Most recently, she was named the Giant Steps Award Winner by the National Consortium for Academics and Sports. She first heard of the award from CATS Academics counselor Jennifer Mewes. The award honors a student-athlete who overcame obstacles and made outstanding achievements in athletics.
“One day, I was just chilling in biochemistry and I found out I was one of three finalists,” Selman-Richards said. “She called me and said congrats and that I had won. I didn’t really understand the merit of this award. I feel really honored to have won it.”
For Selman-Richards, the honor represents all those who are still fighting their own cancer battles.
“It helps me with all I’ve been through,” Selman-Richards said. “I had a lot of friends when I was going through treatment. One of the last ones who was still fighting actually passed away in October this past season. Winning this award makes me think of them and how much they helped me get here. I just want to be an example to all those fighting cancer that they can make it.”
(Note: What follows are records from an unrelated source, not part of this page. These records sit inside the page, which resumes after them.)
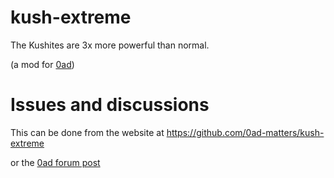 # kush-extreme

The Kushites are 3x more powerful than normal.

(a mod for [0ad](https://play0ad.com/))

# Issues and discussions

This can be done from the website at
https://github.com/0ad-matters/kush-extreme

or the [0ad forum
post](https://wildfiregames.com/forum/topic/91251-kush-extreme/)

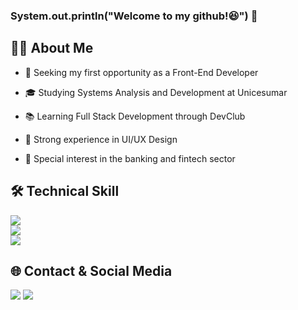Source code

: ### System.out.println("Welcome to my github!😆") 👋
<div> 
  <h2>👨‍💻 About Me</h2>

- 💼 Seeking my first opportunity as a Front-End Developer

- 🎓 Studying Systems Analysis and Development at Unicesumar

- 📚 Learning Full Stack Development through DevClub

- 🎨 Strong experience in UI/UX Design

- 🏦 Special interest in the banking and fintech sector
</div>

<div>
  <h2>🛠️ Technical Skill</h2>
  <p>
  <a href="https://skillicons.dev">
    <img src="https://skillicons.dev/icons?i=html,css,js,ts,angular,react,styledcomponents,sass"/>
  </a>
    <br>
  <a href="https://skillicons.dev">
    <img src="https://skillicons.dev/icons?i=figma,github,git,ps,"/>
  </a>
    <br>
  <a href="https://skillicons.dev">
    <img src="https://skillicons.dev/icons?i=java,spring,nodejs,mongodb,postgres,mysql,docker "/>
  </a>
</p>
</div>

<div>
  <h2>🌐 Contact & Social Media</h2>
  <a href="https://www.linkedin.com/in/joao-victor-sena-lopes" target="_blank"><img loading="lazy" src="https://img.shields.io/badge/-LinkedIn-%230077B5?style=for-the-badge&logo=linkedin&logoColor=white" target="_blank"></a>  
  <a href = "mailto:victor.sena12@hotmail.com"><img loading="lazy" src="https://img.shields.io/badge/Gmail-D14836?style=for-the-badge&logo=gmail&logoColor=white" target="_blank"></a>
</div>
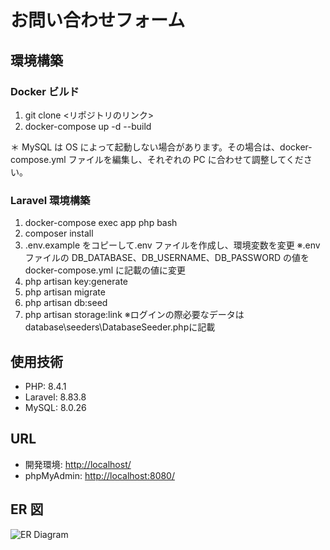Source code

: # お問い合わせフォーム

## 環境構築

### Docker ビルド

1.  git clone <リポジトリのリンク>
2.  docker-compose up -d --build

＊ MySQL は OS によって起動しない場合があります。その場合は、docker-compose.yml ファイルを編集し、それぞれの PC に合わせて調整してください。

### Laravel 環境構築

1.  docker-compose exec app php bash
2.  composer install
3.  .env.example をコピーして.env ファイルを作成し、環境変数を変更
    ※.env ファイルの DB_DATABASE、DB_USERNAME、DB_PASSWORD の値を docker-compose.yml に記載の値に変更
4.  php artisan key:generate
5.  php artisan migrate
6.  php artisan db:seed
7.  php artisan storage:link
※ログインの際必要なデータはdatabase\seeders\DatabaseSeeder.phpに記載

## 使用技術

-   PHP: 8.4.1
-   Laravel: 8.83.8
-   MySQL: 8.0.26

## URL

-   開発環境: [http://localhost/](http://localhost/)
-   phpMyAdmin: [http://localhost:8080/](http://localhost:8080/)

## ER 図

![ER Diagram](docs/PiglyER図.png)
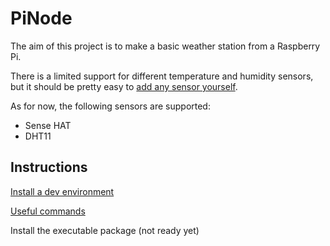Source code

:# PiNode

The aim of this project is to make a basic weather station from a Raspberry Pi.

There is a limited support for different temperature and humidity sensors, but it should be pretty easy to [add any sensor yourself](docs/add_sensor.md).

As for now, the following sensors are supported:
- Sense HAT
- DHT11

## Instructions

[Install a dev environment](docs/dev_install.md)

[Useful commands](docs/commands.md)

Install the executable package (not ready yet)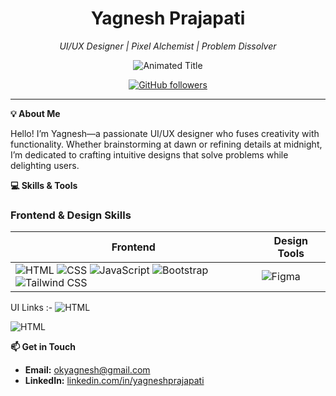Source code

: <div align="center">
  
  <!-- Main Title and Animated Subtitle -->
  <h1>Yagnesh Prajapati</h1>
  <p><em>UI/UX Designer | Pixel Alchemist | Problem Dissolver</em></p>
  <img src="https://readme-typing-svg.demolab.com?font=Pixelify+Sans&weight=600&size=30&duration=4000&pause=1000&color=61DAFB&center=true&vCenter=true&width=435&lines=UI%2FUX+Designer;Pixel+Alchemist;Problem+Dissolver" alt="Animated Title">

  <!-- Interactive Social Badges -->
  <p>
    <a href="https://github.com/yagneshprajapati" target="_blank">
      <img src="https://img.shields.io/github/followers/yagneshprajapati?label=Follow&style=social" alt="GitHub followers">
    </a>
     
  </p>
  
</div>

---
 
  <summary><strong>💡 About Me</strong></summary>

  Hello! I’m Yagnesh—a passionate UI/UX designer who fuses creativity with functionality. Whether brainstorming at dawn or refining details at midnight, I’m dedicated to crafting intuitive designs that solve problems while delighting users.
 
 
  <summary><strong>💻 Skills & Tools</strong></summary>

### Frontend & Design Skills

| **Frontend** | **Design Tools** |
| --- | --- |
| ![HTML](https://img.shields.io/badge/HTML5-E34F26?style=for-the-badge&logo=html5&logoColor=white) ![CSS](https://img.shields.io/badge/CSS3-1572B6?style=for-the-badge&logo=css3&logoColor=white) ![JavaScript](https://img.shields.io/badge/JavaScript-F7DF1E?style=for-the-badge&logo=javascript&logoColor=black) ![Bootstrap](https://img.shields.io/badge/Bootstrap-7952B3?style=for-the-badge&logo=bootstrap&logoColor=white) ![Tailwind CSS](https://img.shields.io/badge/Tailwind_CSS-06B6D4?style=for-the-badge&logo=tailwind-css&logoColor=white) | ![Figma](https://img.shields.io/badge/Figma-F24E1E?style=for-the-badge&logo=figma&logoColor=white)  |
 
 
  UI Links :- 
  ![HTML](https://yagneshprajapati.github.io/SwaaVoice/)

  
  ![HTML]([https://img.shields.io/badge/HTML5-E34F26?style=for-the-badge&logo=html5&logoColor=white](https://www.figma.com/design/Zb1gt3MzeYXeD5WdPKUexg/Portfolio?node-id=11-80675&t=zwGX5FusQdUipPi9-1))

  
  <summary><strong>📫 Get in Touch</strong></summary>

- **Email:** [okyagnesh@gmail.com](mailto:your.email@example.com)
- **LinkedIn:** [linkedin.com/in/yagneshprajapati](https://www.linkedin.com/in/yagneshprajapati/)
  
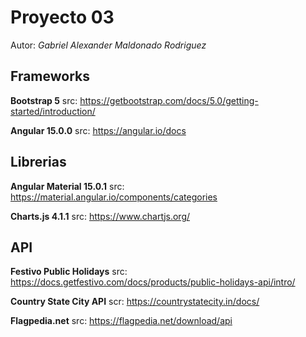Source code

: # Proyecto 03

Autor: *Gabriel Alexander Maldonado Rodriguez*

## Frameworks
**Bootstrap 5**
src: https://getbootstrap.com/docs/5.0/getting-started/introduction/

**Angular 15.0.0**
src: https://angular.io/docs


## Librerias
**Angular Material 15.0.1**
src: https://material.angular.io/components/categories

**Charts.js 4.1.1**
src: https://www.chartjs.org/


## API
**Festivo Public Holidays**
src: https://docs.getfestivo.com/docs/products/public-holidays-api/intro/

**Country State City API**
scr: https://countrystatecity.in/docs/

**Flagpedia.net**
src: https://flagpedia.net/download/api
Benjamin Richards said that Selman-Richards is approached often about speaking to families whose children were recently diagnosed with cancer.
“She will get a phone call or a message every couple months from somebody who has a child who recently was diagnosed with cancer,” Benjamin Richards said. “She is always willing to talk with the parents and go meet them in person. While she does downplay her experience, the empathy she demonstrates toward others shows you how big of a challenge it was in her life.”
With the diagnosis came more and more perspective. The little things just didn’t matter anymore.
“I don’t get caught up in the little things as much,” Selman-Richards said. “Some things really are small and don’t matter in the big picture.”
One thing that does matter is the support system she received throughout her fight and collegiate soccer career. While in the hospital, she received visits from her club team, coaches from the UA, neighbors, friends, extended family and everybody in between.
“I knew I needed to focus on getting better,” Selman-Richards said. “Soccer would come back, but I was in the fight for my life.”
While soccer has brought good memories, it has also brought pain. Like in the first 12 minutes of her junior season when Selman-Richards tore her ACL.
“She lives by [doing hard things],” said senior teammate Hannah Stevens. “Especially going through her ACL injury, which is a huge thing to go through as a female soccer player. She just went through it so quick and with a good attitude, especially after everything else she has gone through in life.”
It’s what has allowed her to serve as a mentor to the two freshmen who tore their ACL this past season.
“I was just trying to be an example,” Selman-Richards said. “It’s one thing to talk, and then it’s another thing to watch someone come back from an ACL injury and play. I just think about how far I’ve come.”
From meeting NBA eight-time All Star Steve Nash in the hospital to sharing her Make a Wish in Hawaii with her family, Selman-Richards feels lucky to have overcome so many difficult obstacles.
“I think what’s great about her is that she doesn’t feel like she is special in any way,” Benjamin Richards said. “She feels lucky, but she looks back at the people who were fighting cancer at the same time, and in some ways, she feels almost like undeserving. They had just the same right to live as her.”
For Selman-Richards, her future may not include soccer anymore, but it will surely include more trials and tribulations. The whispers will continue. Hard things await.